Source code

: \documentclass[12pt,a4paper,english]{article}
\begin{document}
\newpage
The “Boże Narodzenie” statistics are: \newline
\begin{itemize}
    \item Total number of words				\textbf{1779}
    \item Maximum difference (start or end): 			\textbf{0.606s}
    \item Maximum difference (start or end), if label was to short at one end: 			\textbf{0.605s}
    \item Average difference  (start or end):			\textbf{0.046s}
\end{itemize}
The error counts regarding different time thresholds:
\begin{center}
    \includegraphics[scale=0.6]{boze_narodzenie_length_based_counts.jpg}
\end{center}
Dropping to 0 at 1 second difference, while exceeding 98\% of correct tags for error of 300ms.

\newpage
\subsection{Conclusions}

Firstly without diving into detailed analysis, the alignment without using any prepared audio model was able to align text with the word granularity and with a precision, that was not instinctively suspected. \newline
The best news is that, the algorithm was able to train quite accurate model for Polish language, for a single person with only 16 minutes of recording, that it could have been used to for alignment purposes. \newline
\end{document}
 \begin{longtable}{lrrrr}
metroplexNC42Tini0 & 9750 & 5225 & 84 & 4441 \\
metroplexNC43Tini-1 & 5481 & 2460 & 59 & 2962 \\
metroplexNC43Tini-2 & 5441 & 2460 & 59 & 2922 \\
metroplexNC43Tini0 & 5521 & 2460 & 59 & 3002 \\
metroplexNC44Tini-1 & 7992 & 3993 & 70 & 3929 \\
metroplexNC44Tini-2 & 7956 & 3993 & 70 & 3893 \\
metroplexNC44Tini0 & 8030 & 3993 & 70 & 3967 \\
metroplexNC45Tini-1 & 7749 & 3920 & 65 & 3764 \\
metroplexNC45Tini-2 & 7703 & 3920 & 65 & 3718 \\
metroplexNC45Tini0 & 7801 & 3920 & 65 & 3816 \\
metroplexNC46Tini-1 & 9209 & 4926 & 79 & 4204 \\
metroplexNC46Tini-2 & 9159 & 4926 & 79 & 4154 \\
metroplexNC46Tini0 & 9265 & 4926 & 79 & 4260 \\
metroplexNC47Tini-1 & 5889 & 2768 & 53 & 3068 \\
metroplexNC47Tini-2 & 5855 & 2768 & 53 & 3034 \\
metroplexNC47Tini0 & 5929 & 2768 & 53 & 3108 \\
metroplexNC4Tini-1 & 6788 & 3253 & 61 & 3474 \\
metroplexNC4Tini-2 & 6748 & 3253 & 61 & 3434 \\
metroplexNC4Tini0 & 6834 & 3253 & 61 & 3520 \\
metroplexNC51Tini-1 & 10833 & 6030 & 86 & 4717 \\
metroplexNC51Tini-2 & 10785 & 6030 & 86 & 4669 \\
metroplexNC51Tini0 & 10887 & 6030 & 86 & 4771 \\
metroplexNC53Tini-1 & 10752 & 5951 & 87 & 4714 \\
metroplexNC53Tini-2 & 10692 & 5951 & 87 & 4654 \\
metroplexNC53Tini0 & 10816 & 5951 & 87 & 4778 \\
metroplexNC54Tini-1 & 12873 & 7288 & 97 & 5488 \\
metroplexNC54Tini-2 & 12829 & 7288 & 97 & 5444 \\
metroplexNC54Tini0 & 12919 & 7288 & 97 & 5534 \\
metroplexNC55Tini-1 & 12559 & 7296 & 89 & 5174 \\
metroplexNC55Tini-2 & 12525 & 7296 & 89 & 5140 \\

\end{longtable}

**Exercise aim**. Check each line of the records above for the string "start", and report every line that has it.

**Exercise result**.
    \item Maximum difference (start or end): 			\textbf{0.606s}
    \item Maximum difference (start or end), if label was to short at one end: 			\textbf{0.605s}
    \item Average difference  (start or end):			\textbf{0.046s}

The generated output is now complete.